Off the Beat: Bruce Byfield's Blog
A couple of weeks ago, I was writing about Echo Whisper Systems' Signal, which encrypts voice and text messages for Android and iOS phones. Signal is an essential privacy tool, and has become a standard part of my installations. However, as I started using it, I quickly realized that Signal not only offers some useful functions, but is also a rare example of security added so that average users will actually use it.
In these days of anxiety, new security and privacy apps are popping up every few days. Most of them, however, do little to integrate into the desktop. All too typically, especially with distributions, they install a bunch of utilities, then leave users to figure them out for themselves. Many even offer several tools for the same purpose, with no hint about which is most appropriate for which circumstances. These apps may be suitable for expert users, but they fail to encourage new users to take precautions because they are too obscure and inconvenient.
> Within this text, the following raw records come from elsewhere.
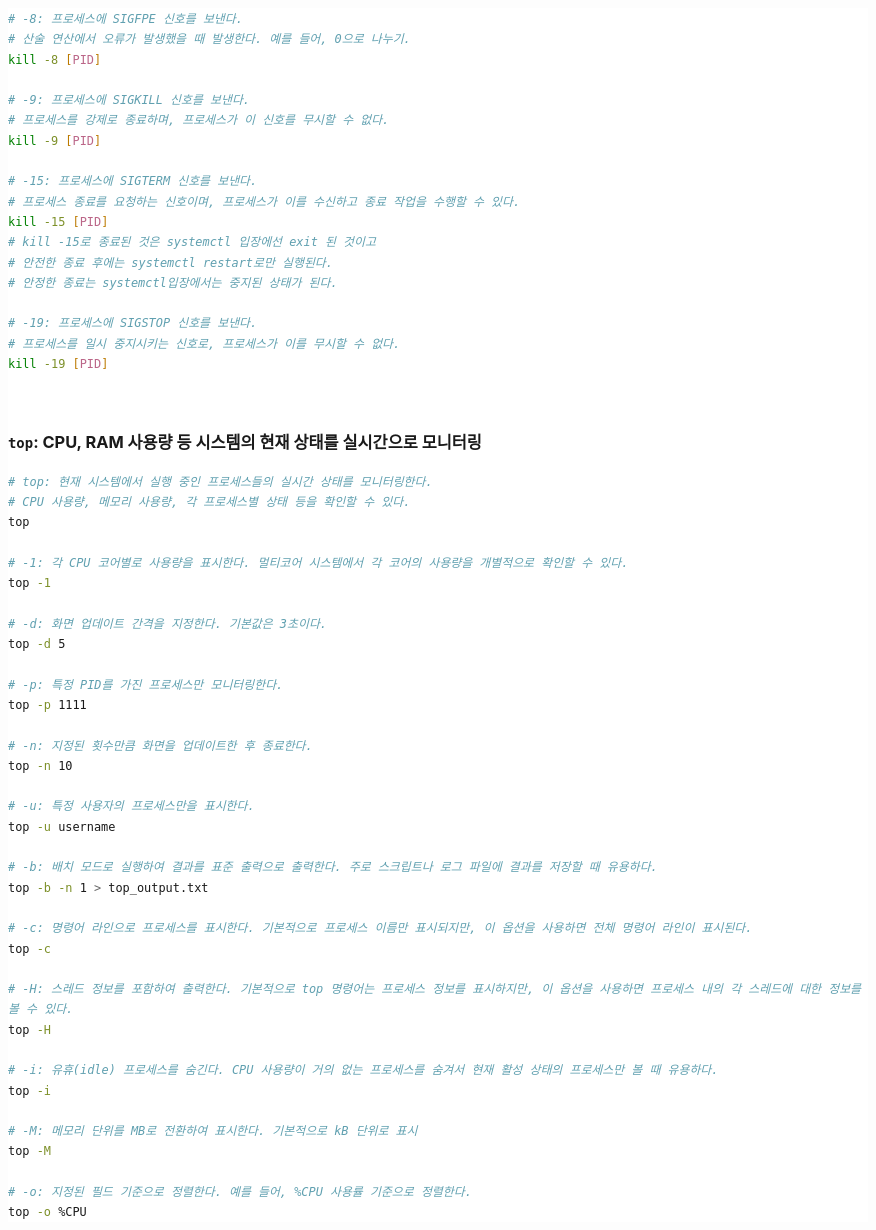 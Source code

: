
 ```bash
# -8: 프로세스에 SIGFPE 신호를 보낸다.
# 산술 연산에서 오류가 발생했을 때 발생한다. 예를 들어, 0으로 나누기.
kill -8 [PID]

# -9: 프로세스에 SIGKILL 신호를 보낸다.
# 프로세스를 강제로 종료하며, 프로세스가 이 신호를 무시할 수 없다.
kill -9 [PID]

# -15: 프로세스에 SIGTERM 신호를 보낸다.
# 프로세스 종료를 요청하는 신호이며, 프로세스가 이를 수신하고 종료 작업을 수행할 수 있다.
kill -15 [PID]
# kill -15로 종료된 것은 systemctl 입장에선 exit 된 것이고
# 안전한 종료 후에는 systemctl restart로만 실행된다.
# 안정한 종료는 systemctl입장에서는 중지된 상태가 된다.

# -19: 프로세스에 SIGSTOP 신호를 보낸다.
# 프로세스를 일시 중지시키는 신호로, 프로세스가 이를 무시할 수 없다.
kill -19 [PID]
```

<br/>

### `top`: CPU, RAM 사용량 등 시스템의 현재 상태를 실시간으로 모니터링

```bash
# top: 현재 시스템에서 실행 중인 프로세스들의 실시간 상태를 모니터링한다.
# CPU 사용량, 메모리 사용량, 각 프로세스별 상태 등을 확인할 수 있다.
top

# -1: 각 CPU 코어별로 사용량을 표시한다. 멀티코어 시스템에서 각 코어의 사용량을 개별적으로 확인할 수 있다.
top -1

# -d: 화면 업데이트 간격을 지정한다. 기본값은 3초이다.
top -d 5

# -p: 특정 PID를 가진 프로세스만 모니터링한다.
top -p 1111

# -n: 지정된 횟수만큼 화면을 업데이트한 후 종료한다.
top -n 10

# -u: 특정 사용자의 프로세스만을 표시한다.
top -u username

# -b: 배치 모드로 실행하여 결과를 표준 출력으로 출력한다. 주로 스크립트나 로그 파일에 결과를 저장할 때 유용하다.
top -b -n 1 > top_output.txt

# -c: 명령어 라인으로 프로세스를 표시한다. 기본적으로 프로세스 이름만 표시되지만, 이 옵션을 사용하면 전체 명령어 라인이 표시된다.
top -c

# -H: 스레드 정보를 포함하여 출력한다. 기본적으로 top 명령어는 프로세스 정보를 표시하지만, 이 옵션을 사용하면 프로세스 내의 각 스레드에 대한 정보를 볼 수 있다.
top -H

# -i: 유휴(idle) 프로세스를 숨긴다. CPU 사용량이 거의 없는 프로세스를 숨겨서 현재 활성 상태의 프로세스만 볼 때 유용하다.
top -i

# -M: 메모리 단위를 MB로 전환하여 표시한다. 기본적으로 kB 단위로 표시
top -M

# -o: 지정된 필드 기준으로 정렬한다. 예를 들어, %CPU 사용률 기준으로 정렬한다.
top -o %CPU
```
Signal, by contrast, isn't like that. Unlike most of its rivals, Signal does just about everything to make itself no more complicated to use that a productivity app. For example:
1. Seamless integration: Signal is a drop-in replacement for your phone's existing apps. The phone may give scary warnings about the danger when you make the switch, but in my experience the replacement is seamless. The import of contacts takes a single step, and a single icon indicates when a conversation is encrypted. Similarly, although all parties must have Signal installed for an encrypted exchange, you can still use Signal to hold an unencrypted conversation.
2. Invisible operation: Many security and privacy applications require extra steps to use. Signal, though, hides the exchange of keys from users, making encrypted messages no more difficult than a regular one. This seems a necessary and much-needed feature to encourage users to practice security and privacy.
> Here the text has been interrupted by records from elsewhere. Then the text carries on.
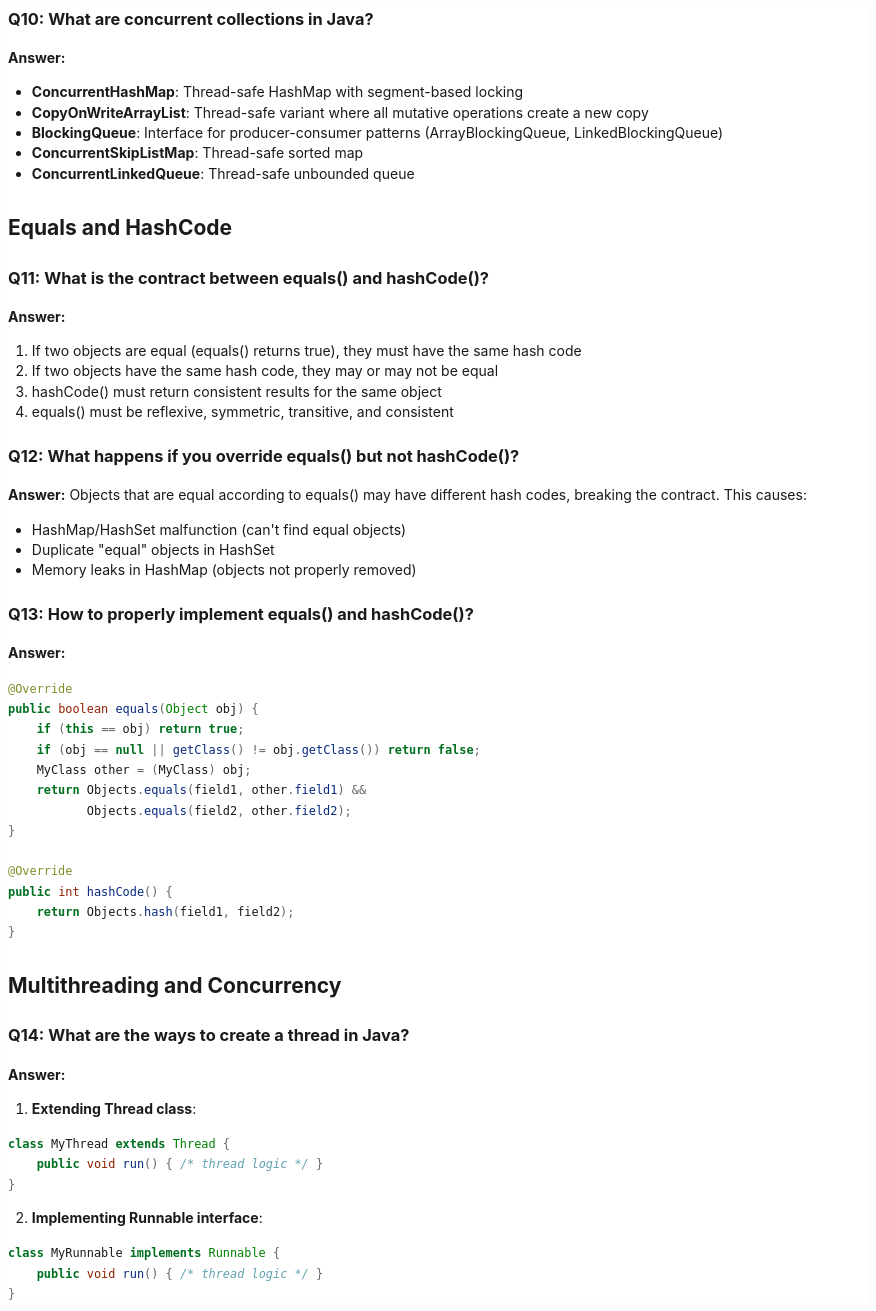 ### Q10: What are concurrent collections in Java?
**Answer:**
- **ConcurrentHashMap**: Thread-safe HashMap with segment-based locking
- **CopyOnWriteArrayList**: Thread-safe variant where all mutative operations create a new copy
- **BlockingQueue**: Interface for producer-consumer patterns (ArrayBlockingQueue, LinkedBlockingQueue)
- **ConcurrentSkipListMap**: Thread-safe sorted map
- **ConcurrentLinkedQueue**: Thread-safe unbounded queue

## Equals and HashCode

### Q11: What is the contract between equals() and hashCode()?
**Answer:**
1. If two objects are equal (equals() returns true), they must have the same hash code
2. If two objects have the same hash code, they may or may not be equal
3. hashCode() must return consistent results for the same object
4. equals() must be reflexive, symmetric, transitive, and consistent

### Q12: What happens if you override equals() but not hashCode()?
**Answer:**
Objects that are equal according to equals() may have different hash codes, breaking the contract. This causes:
- HashMap/HashSet malfunction (can't find equal objects)
- Duplicate "equal" objects in HashSet
- Memory leaks in HashMap (objects not properly removed)

### Q13: How to properly implement equals() and hashCode()?
**Answer:**
```java
@Override
public boolean equals(Object obj) {
    if (this == obj) return true;
    if (obj == null || getClass() != obj.getClass()) return false;
    MyClass other = (MyClass) obj;
    return Objects.equals(field1, other.field1) && 
           Objects.equals(field2, other.field2);
}

@Override
public int hashCode() {
    return Objects.hash(field1, field2);
}
```

## Multithreading and Concurrency

### Q14: What are the ways to create a thread in Java?
**Answer:**
1. **Extending Thread class**:
```java
class MyThread extends Thread {
    public void run() { /* thread logic */ }
}
```
2. **Implementing Runnable interface**:
```java
class MyRunnable implements Runnable {
    public void run() { /* thread logic */ }
}
```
3. Signal Desktop: The desktop is optional, and in its current beta form, less complete than the phone interface. All the same, if you are using your phone near a laptop or a workstation, it offers the benefit of a larger screen and a full-sized keyboard. If, like me, you are often frustrated at how slow and error-prone texting from a phone can be, the desktop will come as much longed-for relief.
4. A lack of jargon: For example, instead of talking about encryption fingerprints, whose meaning is obscure and misleading for non-experts, Signal talks about safety numbers. Although such language is a break from security tradition, it goes a long way to demystifying security issues.
5. Clear, concise documentation for installation and basic use, including screen shots: Information could be added about less routine tasks, such as setting an expiry date on a message, but, once average users are up and running, they should be able to figure out the rest with a little experimentation.
6. Use of QR codes for verification: To most people, QR codes are a fancy way to link to a company web site that lurks in the bottom corner of apps. Signal, though, has actually made them usefl. It uses QR codes as a quick and simple way to verify links between users or a phone and Signal Desktop. As a bonus, QR codes are unreadable to humans, adding another level of encryption.
7. An improvement over existing apps: Even without encryption, Signal is better than the existing Android apps it replaces. Improvements include color coding of contacts, audio, and graphic attachments with a search function). In addition, Signal also does a better job of identifying where you are in the interface and what you are doing.
Here and there, these features could use enhancement. And perhaps not all of them are suitable for every security and privacy app. Still, Signal's designers have has grasped what many designers have not: The fact of security and privacy are not enough by themselves to encourage the use of an application, no matter how powerful.
As I have said many times, in a choice between convenience and security, convenience wins almost every time, no matter what the long-term consequences. What Echo Whisper Systems has realized is that for an encryption app to have any hope of being used, it must be at least as easy as an encryption-less equivalent.
Personally, I would like to see a bit more documentation built in, and the option for more advanced users to view what Signal is doing. But such minor points aside, Echo Whisper Systems is definitely heading in the right direction -- not just functionally, but in design as well. If only other developers take the time to learn from it, then one day security and privacy might be practiced as often as they are talked about.